Koch doesn't like this account, and I don't really like it either in the way O'Regan a Noe propose it. But it is clear that there is something to this way of seeing the problem. They point out that neuronal activity doesn't have a tag that says "I am visual" or "I am auditory" and that there aren't a priory reasons to feel activity coming from the eyes as visual and not some other way. So, sure enough, there must be a developmental interplay between sensory, motor and reward related activity to generate what we call today a visual perception.
This is indeed interesting and mind-opening, but their account of phenomenal experience didn't sound convincing. Koch points out that while dreaming we have phenomenal states that don't relate directly with the external world. In this article they directly address this point, in fact not answering it at all! Here is the section where they describe this:

"It is often claimed that dreaming, or other types of mental imagery, provide a counterexample to our denial that the brain must represent what is seen. Since dreams and mental images are apparently pictorial in nature, this seems to show that we are, after all, capable of creating an internal iconic image. Penfield's classic observations (e.g. Penfield & Jasper [1954]) of visual memories being created by stimulation of visual cortex might also be thought to indicate that there are internal pictorial representations.
It is easy to be misled by these arguments, which for some reason are peculiarly compelling. But it is important to appreciate that they are misleading. Whether dreams, hallucination, or normal vision are at stake, these arguments are another instance of the error of thinking that when we see things as picture-like (be it when we look at reality or when we have a dream), this must be because there is some kind of internal picture. But this is as misguided as the supposition that to see red, there must be red neurons in the brain.
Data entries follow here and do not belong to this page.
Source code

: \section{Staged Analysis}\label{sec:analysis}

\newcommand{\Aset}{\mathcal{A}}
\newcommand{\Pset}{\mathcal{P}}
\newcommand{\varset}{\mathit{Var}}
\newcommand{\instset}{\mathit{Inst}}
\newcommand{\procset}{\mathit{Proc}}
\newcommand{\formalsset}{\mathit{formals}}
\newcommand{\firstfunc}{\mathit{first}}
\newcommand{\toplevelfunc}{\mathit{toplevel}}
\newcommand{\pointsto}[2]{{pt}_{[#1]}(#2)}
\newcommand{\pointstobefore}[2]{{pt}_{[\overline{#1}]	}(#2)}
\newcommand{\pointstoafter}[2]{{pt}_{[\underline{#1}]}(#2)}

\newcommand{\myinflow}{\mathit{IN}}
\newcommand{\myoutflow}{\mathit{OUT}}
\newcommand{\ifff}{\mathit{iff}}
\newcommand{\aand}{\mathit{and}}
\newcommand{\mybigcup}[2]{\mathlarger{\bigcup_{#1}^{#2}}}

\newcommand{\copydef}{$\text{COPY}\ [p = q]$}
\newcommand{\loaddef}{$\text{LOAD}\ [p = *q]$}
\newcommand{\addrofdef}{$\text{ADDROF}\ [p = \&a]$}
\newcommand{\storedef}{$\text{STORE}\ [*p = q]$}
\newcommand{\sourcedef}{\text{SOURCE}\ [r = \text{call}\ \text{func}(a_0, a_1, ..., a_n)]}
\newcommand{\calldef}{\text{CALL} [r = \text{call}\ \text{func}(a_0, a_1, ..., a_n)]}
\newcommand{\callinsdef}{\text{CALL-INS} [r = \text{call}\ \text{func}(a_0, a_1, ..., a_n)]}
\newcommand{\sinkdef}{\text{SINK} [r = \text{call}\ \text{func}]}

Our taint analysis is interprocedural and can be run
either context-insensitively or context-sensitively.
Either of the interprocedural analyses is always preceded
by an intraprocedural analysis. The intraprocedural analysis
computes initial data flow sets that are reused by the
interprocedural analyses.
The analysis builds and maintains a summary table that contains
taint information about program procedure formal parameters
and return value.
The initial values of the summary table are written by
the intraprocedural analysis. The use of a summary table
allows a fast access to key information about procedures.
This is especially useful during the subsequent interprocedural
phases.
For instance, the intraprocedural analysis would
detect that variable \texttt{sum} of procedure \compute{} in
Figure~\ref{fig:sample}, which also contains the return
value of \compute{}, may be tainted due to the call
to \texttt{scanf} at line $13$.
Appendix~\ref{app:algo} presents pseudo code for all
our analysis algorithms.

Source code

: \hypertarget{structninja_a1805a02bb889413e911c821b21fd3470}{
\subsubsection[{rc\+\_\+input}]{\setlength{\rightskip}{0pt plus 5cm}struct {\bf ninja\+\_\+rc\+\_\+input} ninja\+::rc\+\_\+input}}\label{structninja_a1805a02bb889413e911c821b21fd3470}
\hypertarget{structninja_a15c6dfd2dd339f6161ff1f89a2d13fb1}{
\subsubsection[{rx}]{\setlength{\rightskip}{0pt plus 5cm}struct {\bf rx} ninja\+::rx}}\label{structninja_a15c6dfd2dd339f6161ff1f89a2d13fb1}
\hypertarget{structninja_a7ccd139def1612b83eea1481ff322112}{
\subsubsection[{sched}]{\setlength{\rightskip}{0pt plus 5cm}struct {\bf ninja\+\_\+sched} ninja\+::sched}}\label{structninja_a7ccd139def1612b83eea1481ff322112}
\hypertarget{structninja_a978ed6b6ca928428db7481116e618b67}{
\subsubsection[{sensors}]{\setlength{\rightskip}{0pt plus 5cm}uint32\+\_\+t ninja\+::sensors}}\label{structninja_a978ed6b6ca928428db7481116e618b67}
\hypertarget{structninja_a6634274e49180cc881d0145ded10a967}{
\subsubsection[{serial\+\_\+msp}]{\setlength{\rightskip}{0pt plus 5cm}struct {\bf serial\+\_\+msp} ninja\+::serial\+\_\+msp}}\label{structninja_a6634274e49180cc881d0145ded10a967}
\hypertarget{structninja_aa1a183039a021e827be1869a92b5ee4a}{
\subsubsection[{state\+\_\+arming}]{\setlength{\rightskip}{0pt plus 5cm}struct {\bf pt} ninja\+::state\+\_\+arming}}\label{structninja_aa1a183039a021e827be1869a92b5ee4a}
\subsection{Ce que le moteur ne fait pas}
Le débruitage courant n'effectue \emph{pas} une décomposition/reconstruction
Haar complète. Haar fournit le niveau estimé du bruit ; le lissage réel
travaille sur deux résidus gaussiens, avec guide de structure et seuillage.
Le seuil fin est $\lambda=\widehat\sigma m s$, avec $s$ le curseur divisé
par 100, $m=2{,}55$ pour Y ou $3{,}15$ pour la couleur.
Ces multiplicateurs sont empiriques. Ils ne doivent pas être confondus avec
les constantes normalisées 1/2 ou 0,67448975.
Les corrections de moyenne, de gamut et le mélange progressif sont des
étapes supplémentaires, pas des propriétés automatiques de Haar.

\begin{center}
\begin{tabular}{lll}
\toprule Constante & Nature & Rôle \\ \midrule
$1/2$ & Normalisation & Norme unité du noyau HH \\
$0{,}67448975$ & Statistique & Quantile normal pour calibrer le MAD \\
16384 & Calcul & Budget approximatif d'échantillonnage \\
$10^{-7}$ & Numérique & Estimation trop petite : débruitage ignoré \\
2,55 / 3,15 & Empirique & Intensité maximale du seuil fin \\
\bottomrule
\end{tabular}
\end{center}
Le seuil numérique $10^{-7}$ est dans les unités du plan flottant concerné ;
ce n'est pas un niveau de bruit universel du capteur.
The supposed fact that things appear pictorial to us in no way requires there to be pictures in the head. Therefore the fact that we dream, hallucinate and imagine does not provide evidence in favor of the view that brain contains pictures of the detailed environment
[15].
A corollary of this confusion about dreams and mental imagery is the idea, expressed by a number of authors (e.g. Zeki [1993], Kosslyn [1994], Farah [1989]) that feedback from higher brain areas into the retinotopic cortical map of area V1 would be a good way of creating mental imagery. This argument is somewhat misleading. It could be taken to be based on the implicit assumption that mental imagery occurs because of activation in V1: the topographic, metric layout of V1 would make it a good candidate for the cortical areas that possess what Zeki [1993] has called an "experiential" quality -- i.e. the capacity to generate experience. But again, the metric quality of V1 cannot in any way be the cause for the metric quality of our experience. It is as though in order to generate letters on one's screen, the computer had to have little letters floating around in its electronics somewhere.
There may also be a second confusion at work in the argument from dreaming that we are considering. We have already noted that from the fact that dreams are pictorial, it does not follow that, when we dream, there are pictures in the head. But do we really have reason to believe that dreams are pictorial? People certainly do say that they are. But does this give us reason to believe it is so? Just as we have observed that the idea that seeing is pictorial reflects a kind of naïve phenomenology of vision, it may very well be that the claim that dreaming is pictorial is similarly ill-founded phenomenologically. Certainly it is not the case that when we dream, it is as if we were looking at pictures. A hallmark of dream-like experiences is the unstable and seemingly random character of dreamt detail. For example, the writing on the card is different every time you look at it in the dream[16]. This suggests that without the world to serve as its own external model, the visual system lacks the resources to hold an experienced world steady."

Ok, but where in this explanation do they address the fact that the dreamer is indeed having a visual experience, and that this experience is not directly related to anything in the real world? Is there anything, apart from neuronal activity, required for this particular experience(call it visual or not)? Ok, so you need a real world to mold the brain in a way that visual experiences are possible, but that doesn't mean that at this very moment my visual experience is generated by the brain AND the external world. They seem to be mixing up the development of sensation with the mechanisms of sensation.
Maybe I am missing something in the explanation, but at the very least they don't make it clear.